Changing \mathbf{w} rotates the boundary; changing b shifts it. Normalized distance to the boundary is a margin.

# Plot average trousers
d2l.plt.imshow(ave_1.reshape(28, 28).tolist(), cmap='Greys')
d2l.plt.show()

# Print test set accuracy with eyeballed threshold
w = ave_1 - ave_0
# '@' is Matrix Multiplication operator in pytorch.
predictions = X_test.reshape(2000, -1) @ (w.flatten()) > -1500000

# Accuracy
torch.mean((predictions.type(y_test.dtype) == y_test).float(), dtype=torch.float64)

tensor(0.8730, dtype=torch.float64)

Invertibility and determinant

Square matrices are invertible iff they don’t collapse volumes.
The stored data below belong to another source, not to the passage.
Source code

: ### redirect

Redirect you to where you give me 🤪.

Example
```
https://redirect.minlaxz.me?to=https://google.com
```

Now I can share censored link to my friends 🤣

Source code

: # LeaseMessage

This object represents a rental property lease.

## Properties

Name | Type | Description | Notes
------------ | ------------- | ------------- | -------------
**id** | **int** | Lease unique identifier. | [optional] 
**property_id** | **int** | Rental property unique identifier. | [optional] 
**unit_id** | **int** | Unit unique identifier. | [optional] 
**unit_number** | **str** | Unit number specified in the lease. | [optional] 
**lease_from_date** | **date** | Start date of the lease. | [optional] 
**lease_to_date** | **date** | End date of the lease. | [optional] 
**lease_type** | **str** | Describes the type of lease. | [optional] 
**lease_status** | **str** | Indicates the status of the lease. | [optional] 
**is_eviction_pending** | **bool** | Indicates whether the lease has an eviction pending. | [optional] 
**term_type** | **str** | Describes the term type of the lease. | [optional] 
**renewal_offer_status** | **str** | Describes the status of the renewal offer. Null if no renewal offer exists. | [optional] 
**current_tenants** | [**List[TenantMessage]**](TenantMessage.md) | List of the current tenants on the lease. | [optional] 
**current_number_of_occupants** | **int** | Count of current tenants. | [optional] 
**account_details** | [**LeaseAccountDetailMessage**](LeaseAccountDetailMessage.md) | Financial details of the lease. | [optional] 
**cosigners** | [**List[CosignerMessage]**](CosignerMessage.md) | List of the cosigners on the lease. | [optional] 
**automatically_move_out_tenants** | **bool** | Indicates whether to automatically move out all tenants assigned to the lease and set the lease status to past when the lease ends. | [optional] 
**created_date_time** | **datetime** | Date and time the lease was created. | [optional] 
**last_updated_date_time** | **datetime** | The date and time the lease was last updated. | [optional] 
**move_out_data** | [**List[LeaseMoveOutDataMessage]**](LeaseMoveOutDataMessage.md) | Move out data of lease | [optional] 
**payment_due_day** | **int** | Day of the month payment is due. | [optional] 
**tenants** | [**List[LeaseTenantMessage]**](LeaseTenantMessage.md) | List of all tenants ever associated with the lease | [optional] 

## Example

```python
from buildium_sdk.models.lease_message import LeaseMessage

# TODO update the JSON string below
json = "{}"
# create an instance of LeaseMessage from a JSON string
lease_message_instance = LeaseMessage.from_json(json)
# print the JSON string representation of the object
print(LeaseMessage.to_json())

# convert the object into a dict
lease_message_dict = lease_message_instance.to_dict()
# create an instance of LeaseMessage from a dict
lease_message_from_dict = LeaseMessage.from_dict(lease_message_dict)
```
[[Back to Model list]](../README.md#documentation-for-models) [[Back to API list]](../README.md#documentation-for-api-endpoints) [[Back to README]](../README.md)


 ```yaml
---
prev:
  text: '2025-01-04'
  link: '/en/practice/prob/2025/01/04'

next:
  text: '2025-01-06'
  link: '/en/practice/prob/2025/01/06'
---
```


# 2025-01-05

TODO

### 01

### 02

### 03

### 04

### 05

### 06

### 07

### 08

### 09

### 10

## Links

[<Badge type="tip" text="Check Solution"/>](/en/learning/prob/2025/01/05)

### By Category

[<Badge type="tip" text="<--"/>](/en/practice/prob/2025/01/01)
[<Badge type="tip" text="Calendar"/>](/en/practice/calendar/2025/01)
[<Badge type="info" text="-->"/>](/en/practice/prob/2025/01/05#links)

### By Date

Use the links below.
The determinant measures the signed volume scale factor:

M = torch.tensor([[1, 2], [1, 4]], dtype=torch.float32)
M_inv = torch.tensor([[2, -1], [-0.5, 0.5]])
M_inv @ M

tensor([[1., 0.],
        [0., 1.]])

torch.det(torch.tensor([[1, -1], [2, 3]], dtype=torch.float32))

tensor(5.)

In code

Translate all of this into NumPy / PyTorch:

# Define tensors
B = torch.tensor([[[1, 2, 3], [4, 5, 6]], [[7, 8, 9], [10, 11, 12]]])
A = torch.tensor([[1, 2], [3, 4]])
v = torch.tensor([1, 2])

# Print out the shapes
A.shape, B.shape, v.shape

(torch.Size([2, 2]), torch.Size([2, 2, 3]), torch.Size([2]))

# Reimplement matrix multiplication
torch.einsum("ij, j -> i", A, v), A@v

(tensor([ 5, 11]), tensor([ 5, 11]))

In code (cont.)

These final snippets connect the geometric ideas to the actual linear-algebra APIs for norms, determinants, and inverses.

torch.einsum("ijk, il, j -> kl", B, A, v)

tensor([[ 90, 126],
        [102, 144],
        [114, 162]])

torch.einsum(B, [0, 1, 2], A, [0, 3], v, [1], [2, 3])

tensor([[ 90, 126],
        [102, 144],
        [114, 162]])

Recap

Vectors as directions; dot products = cosine similarity; matrices = linear maps; determinant = volume scale.
Hyperplanes are the decision-boundary primitive of every linear classifier and every linear layer.
These geometric pictures keep being useful all the way up to attention and high-dim embeddings.